I installed Loft on a single node, bare metal, cluster. It's using Longhorn to supply PV's, just like the production cluster. The node was rebooted for security patches, and when it came back up, the node never recovered.

After discovering that Longhorn wasn't coming up, I learned that it was failing to connect to loft's proxy which couldn't come up due to loft being unable to get access to it's PVs. It seems there is a chicken-and-egg type problem here.

Do you have any suggestions or best-practices to ensure clusters that suffer catastrophic failures (all nodes going down) can come back up without loft being available yet?

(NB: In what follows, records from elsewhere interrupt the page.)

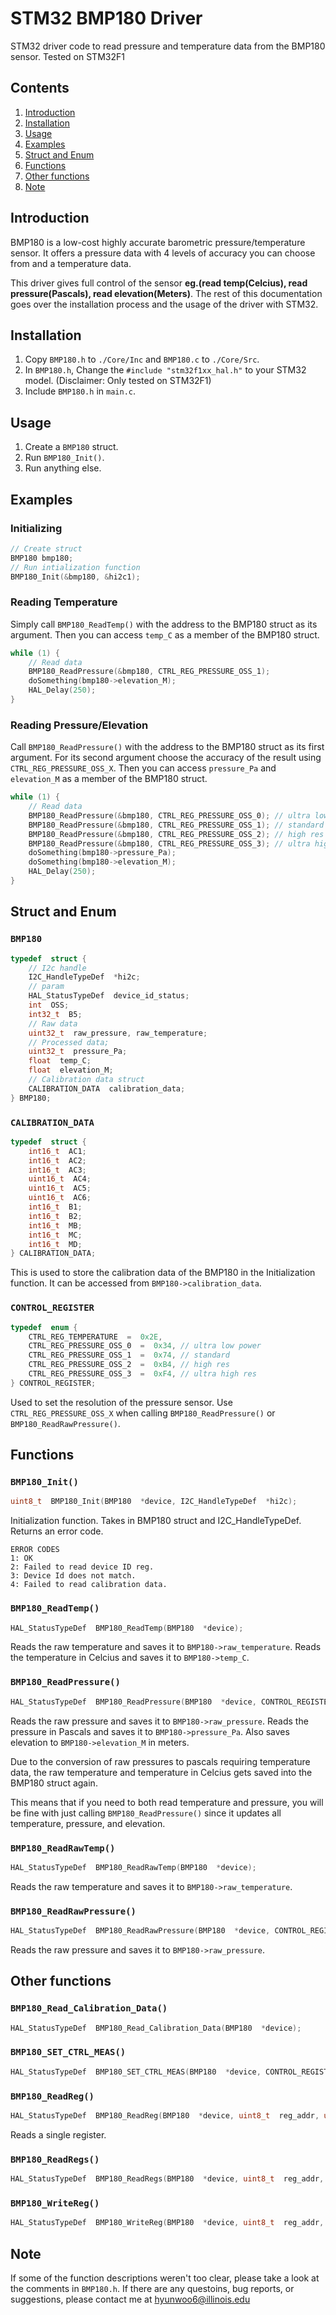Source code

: # STM32 BMP180 Driver
STM32 driver code to read pressure and temperature data from the BMP180 sensor. Tested on STM32F1

## Contents
1. [Introduction](#introduction)
2. [Installation](#installation)
3. [Usage](#usage)
4. [Examples](#examples)
5. [Struct and Enum](#struct-and-enum)
6. [Functions](#functions)
7. [Other functions](#other-functions)
8. [Note](#note)



## Introduction
BMP180 is a low-cost highly accurate barometric pressure/temperature sensor. It offers a pressure data with 4 levels of accuracy you can choose from and a temperature data.

This driver gives full control of the sensor **eg.(read temp(Celcius), read pressure(Pascals), read elevation(Meters)**. The rest of this documentation goes over the installation process and the usage of the driver with STM32.

## Installation
1. Copy `BMP180.h` to `./Core/Inc` and `BMP180.c` to `./Core/Src`.
2. In `BMP180.h`, Change the `#include "stm32f1xx_hal.h"` to your STM32 model. (Disclaimer: Only tested on STM32F1)
3. Include `BMP180.h` in `main.c`.

## Usage
1. Create a `BMP180` struct.
2. Run `BMP180_Init()`.
3. Run anything else.

## Examples
### Initializing
```c
// Create struct
BMP180 bmp180;
// Run intialization function
BMP180_Init(&bmp180, &hi2c1);
```
### Reading Temperature
Simply call `BMP180_ReadTemp()` with the address to the BMP180 struct as its argument.
Then you can access `temp_C` as a member of the BMP180 struct.
```c
while (1) {
	// Read data
	BMP180_ReadPressure(&bmp180, CTRL_REG_PRESSURE_OSS_1);
	doSomething(bmp180->elevation_M);
	HAL_Delay(250);
}
```
### Reading Pressure/Elevation
Call `BMP180_ReadPressure()` with the address to the BMP180 struct as its first argument. For its second argument choose the accuracy of the result using `CTRL_REG_PRESSURE_OSS_X`.
Then you can access `pressure_Pa` and `elevation_M` as a member of the BMP180 struct.
```c
while (1) {
	// Read data
	BMP180_ReadPressure(&bmp180, CTRL_REG_PRESSURE_OSS_0); // ultra low power
	BMP180_ReadPressure(&bmp180, CTRL_REG_PRESSURE_OSS_1); // standard
	BMP180_ReadPressure(&bmp180, CTRL_REG_PRESSURE_OSS_2); // high res
	BMP180_ReadPressure(&bmp180, CTRL_REG_PRESSURE_OSS_3); // ultra high res
	doSomething(bmp180->pressure_Pa);
	doSomething(bmp180->elevation_M);
	HAL_Delay(250);
}
```
## Struct and Enum
### `BMP180`
```c
typedef  struct {
	// I2c handle
	I2C_HandleTypeDef  *hi2c;
	// param
	HAL_StatusTypeDef  device_id_status;
	int  OSS;
	int32_t  B5;
	// Raw data
	uint32_t  raw_pressure, raw_temperature;
	// Processed data;
	uint32_t  pressure_Pa;
	float  temp_C;
	float  elevation_M;
	// Calibration data struct
	CALIBRATION_DATA  calibration_data;
} BMP180;
```
### `CALIBRATION_DATA`
```c
typedef  struct {
	int16_t  AC1;
	int16_t  AC2;
	int16_t  AC3;
	uint16_t  AC4;
	uint16_t  AC5;
	uint16_t  AC6;
	int16_t  B1;
	int16_t  B2;
	int16_t  MB;
	int16_t  MC;
	int16_t  MD;
} CALIBRATION_DATA;
```
This is used to store the calibration data of the BMP180 in the Initialization function. It can be accessed from `BMP180->calibration_data`.
### `CONTROL_REGISTER`
```c
typedef  enum {
	CTRL_REG_TEMPERATURE  =  0x2E,
	CTRL_REG_PRESSURE_OSS_0  =  0x34, // ultra low power
	CTRL_REG_PRESSURE_OSS_1  =  0x74, // standard
	CTRL_REG_PRESSURE_OSS_2  =  0xB4, // high res
	CTRL_REG_PRESSURE_OSS_3  =  0xF4, // ultra high res
} CONTROL_REGISTER;
```
Used to set the resolution of the pressure sensor. Use `CTRL_REG_PRESSURE_OSS_X` when calling `BMP180_ReadPressure()` or `BMP180_ReadRawPressure()`.

## Functions
### `BMP180_Init()`
```c
uint8_t  BMP180_Init(BMP180  *device, I2C_HandleTypeDef  *hi2c);
```
Initialization function. Takes in BMP180 struct and I2C_HandleTypeDef. Returns an error code.
```
ERROR CODES
1: OK
2: Failed to read device ID reg.
3: Device Id does not match.
4: Failed to read calibration data.
```
### `BMP180_ReadTemp()`
```c
HAL_StatusTypeDef  BMP180_ReadTemp(BMP180  *device);
```
Reads the raw temperature and saves it to `BMP180->raw_temperature`.
Reads the temperature in Celcius and saves it to `BMP180->temp_C`.
### `BMP180_ReadPressure()`
```c
HAL_StatusTypeDef  BMP180_ReadPressure(BMP180  *device, CONTROL_REGISTER  control_register);
```
Reads the raw pressure and saves it to `BMP180->raw_pressure`.
Reads the pressure in Pascals and saves it to `BMP180->pressure_Pa`. Also saves elevation to `BMP180->elevation_M` in meters.

Due to the conversion of raw pressures to pascals requiring temperature data, the raw temperature and temperature in Celcius gets saved into the BMP180 struct again. 

This means that if you need to both read temperature and pressure, you will be fine with just calling `BMP180_ReadPressure()` since it updates all temperature, pressure, and elevation.
### `BMP180_ReadRawTemp()`
```c
HAL_StatusTypeDef  BMP180_ReadRawTemp(BMP180  *device);
```
Reads the raw temperature and saves it to `BMP180->raw_temperature`.
### `BMP180_ReadRawPressure()`
```c
HAL_StatusTypeDef  BMP180_ReadRawPressure(BMP180  *device, CONTROL_REGISTER  control_register);
```
Reads the raw pressure and saves it to `BMP180->raw_pressure`.
## Other functions
### `BMP180_Read_Calibration_Data()`
```c
HAL_StatusTypeDef  BMP180_Read_Calibration_Data(BMP180  *device);
```
### `BMP180_SET_CTRL_MEAS()`
```c
HAL_StatusTypeDef  BMP180_SET_CTRL_MEAS(BMP180  *device, CONTROL_REGISTER  control_register);
```
### `BMP180_ReadReg()`
```c
HAL_StatusTypeDef  BMP180_ReadReg(BMP180  *device, uint8_t  reg_addr, uint8_t  *data);
```
Reads a single register.
### `BMP180_ReadRegs()`
```c
HAL_StatusTypeDef  BMP180_ReadRegs(BMP180  *device, uint8_t  reg_addr, uint8_t  *data, uint8_t  size);
```
### `BMP180_WriteReg()`
```c
HAL_StatusTypeDef  BMP180_WriteReg(BMP180  *device, uint8_t  reg_addr, uint8_t  *data);
```
## Note
If some of the function descriptions weren't too clear, please take a look at the comments in `BMP180.h`. 
If there are any questoins, bug reports, or suggestions, please contact me at hyunwoo6@illinois.edu	
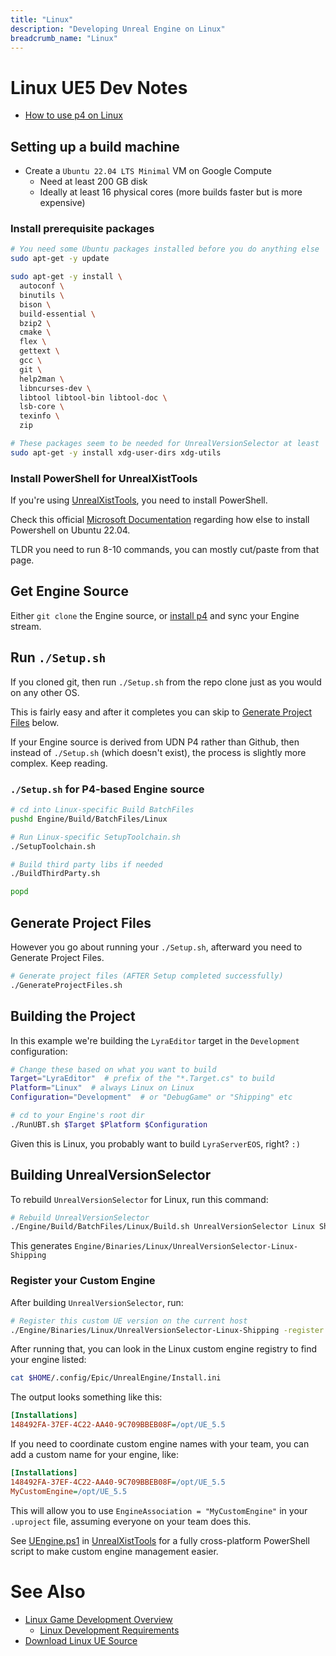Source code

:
 ```yaml
---
title: "Linux"
description: "Developing Unreal Engine on Linux"
breadcrumb_name: "Linux"
---
```


# Linux UE5 Dev Notes

- [How to use p4 on Linux](/UE5/Linux/p4)

## Setting up a build machine

- Create a `Ubuntu 22.04 LTS Minimal` VM on Google Compute
  - Need at least 200 GB disk
  - Ideally at least 16 physical cores (more builds faster but is more expensive)

### Install prerequisite packages

```bash
# You need some Ubuntu packages installed before you do anything else
sudo apt-get -y update

sudo apt-get -y install \
  autoconf \
  binutils \
  bison \
  build-essential \
  bzip2 \
  cmake \
  flex \
  gettext \
  gcc \
  git \
  help2man \
  libncurses-dev \
  libtool libtool-bin libtool-doc \
  lsb-core \
  texinfo \
  zip

# These packages seem to be needed for UnrealVersionSelector at least
sudo apt-get -y install xdg-user-dirs xdg-utils
```

### Install PowerShell for UnrealXistTools

If you're using [UnrealXistTools](/UnrealXistTools/), you need to install PowerShell.

Check this official
[Microsoft Documentation](https://learn.microsoft.com/en-us/powershell/scripting/install/install-ubuntu?view=powershell-7.4)
regarding how else to install Powershell on Ubuntu 22.04.

TLDR you need to run 8-10 commands, you can mostly cut/paste from that page.

## Get Engine Source

Either `git clone` the Engine source, or
[install p4](/UE5/Linux/p4) and sync your Engine stream.

## Run `./Setup.sh`

If you cloned git, then run `./Setup.sh` from the repo clone just as
you would on any other OS.

This is fairly easy and after it completes you can skip to
[Generate Project Files](#GenerateProjectFiles) below.

If your Engine source is derived from UDN P4 rather than Github,
then instead of `./Setup.sh` (which doesn't exist), the process is
slightly more complex.  Keep reading.

### `./Setup.sh` for P4-based Engine source

```bash
# cd into Linux-specific Build BatchFiles
pushd Engine/Build/BatchFiles/Linux

# Run Linux-specific SetupToolchain.sh
./SetupToolchain.sh

# Build third party libs if needed
./BuildThirdParty.sh

popd
```

<a id="GenerateProjectFiles"></a>
## Generate Project Files

However you go about running your `./Setup.sh`, afterward you need to
Generate Project Files.

```bash
# Generate project files (AFTER Setup completed successfully)
./GenerateProjectFiles.sh
```

## Building the Project

In this example we're building the `LyraEditor` target in the `Development` configuration:

```bash
# Change these based on what you want to build
Target="LyraEditor"  # prefix of the "*.Target.cs" to build
Platform="Linux"  # always Linux on Linux
Configuration="Development"  # or "DebugGame" or "Shipping" etc

# cd to your Engine's root dir
./RunUBT.sh $Target $Platform $Configuration
```

Given this is Linux, you probably want to build `LyraServerEOS`, right?  `:)`


## Building UnrealVersionSelector

To rebuild `UnrealVersionSelector` for Linux, run this command:

```bash
# Rebuild UnrealVersionSelector
./Engine/Build/BatchFiles/Linux/Build.sh UnrealVersionSelector Linux Shipping
```

This generates `Engine/Binaries/Linux/UnrealVersionSelector-Linux-Shipping`

### Register your Custom Engine

After building `UnrealVersionSelector`, run:

```bash
# Register this custom UE version on the current host
./Engine/Binaries/Linux/UnrealVersionSelector-Linux-Shipping -register -unattended
```

After running that, you can look in the Linux custom engine registry to find your engine listed:

```bash
cat $HOME/.config/Epic/UnrealEngine/Install.ini
```

The output looks something like this:

```ini
[Installations]
148492FA-37EF-4C22-AA40-9C709BBEB08F=/opt/UE_5.5
```

If you need to coordinate custom engine names with your team, you can add
a custom name for your engine, like:

```ini
[Installations]
148492FA-37EF-4C22-AA40-9C709BBEB08F=/opt/UE_5.5
MyCustomEngine=/opt/UE_5.5
```

This will allow you to use `EngineAssociation = "MyCustomEngine"`
in your `.uproject` file, assuming everyone on your team does this.

See [UEngine.ps1](https://github.com/XistGG/UnrealXistTools?tab=readme-ov-file#uengineps1)
in [UnrealXistTools](https://github.com/XistGG/UnrealXistTools)
for a fully cross-platform PowerShell script to make custom engine management easier.


<a id='see-also'></a>
# See Also

- [Linux Game Development Overview](https://dev.epicgames.com/documentation/en-us/unreal-engine/linux-game-development-in-unreal-engine)
  - [Linux Development Requirements](https://dev.epicgames.com/documentation/en-us/unreal-engine/linux-development-requirements-for-unreal-engine)
- [Download Linux UE Source](https://www.unrealengine.com/en-US/linux)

FabianKramm commented 2 years ago

@withinboredom thanks for creating this issue! Could you specify the full error log why longhorn cannot come up? Why is it connecting to loft's proxy? Loft does not need access to any PV's since it stores its cluster state as CRDs, so would be great if you could post any loft relevant information why Loft couldn't come up.

FabianKramm commented 2 years ago

In general the problematic loft parts are its webhooks and apiservices, which you could just delete after failure recovery as they will be recreated by loft anyways on successful restart.

Deleting the webhooks and apiservices can be done via:

kubectl delete validatingwebhookconfiguration loft loft-agent
kubectl delete apiservices v1.management.loft.sh v1.cluster.loft.sh

withinboredom commented 2 years ago

So, I managed to recreate it. Apparently, we got overzealous and attached "owners" to namespaces. This caused longhorn to fail majestically when loft doesn't come back. Loft wasn't coming up for the same reason, because the loft namespace got an "owner" that it couldn't validate because loft was down.

Basically, just make the loft namespace have the admin team as an owner, then stop the loft pods. Loft won't come back.

Edit to add: your commands above rectify the issue.

FabianKramm commented 2 years ago

@withinboredom thanks for the information! With owners you mean setting the owner in the Loft UI? What was the error then that you experienced? Are there any logs within Loft that show the problem, since this sounds like not wanted behaviour to me?

withinboredom commented 2 years ago

With owners you mean setting the owner in the Loft UI?

Yep, exactly!

What was the error then that you experienced? Are there any logs within Loft that show the problem, since this sounds like not wanted behaviour to me?

Dangit! I forgot to grab the logs again! I'll see if I can dig them up, or just do it again :)

carlmontanari commented 2 years ago

👋 hey @withinboredom I know this was a while ago, but is this still an issue for ya?

carlmontanari commented 1 year ago

going to close this one out for now -- if this is still an issue let us know!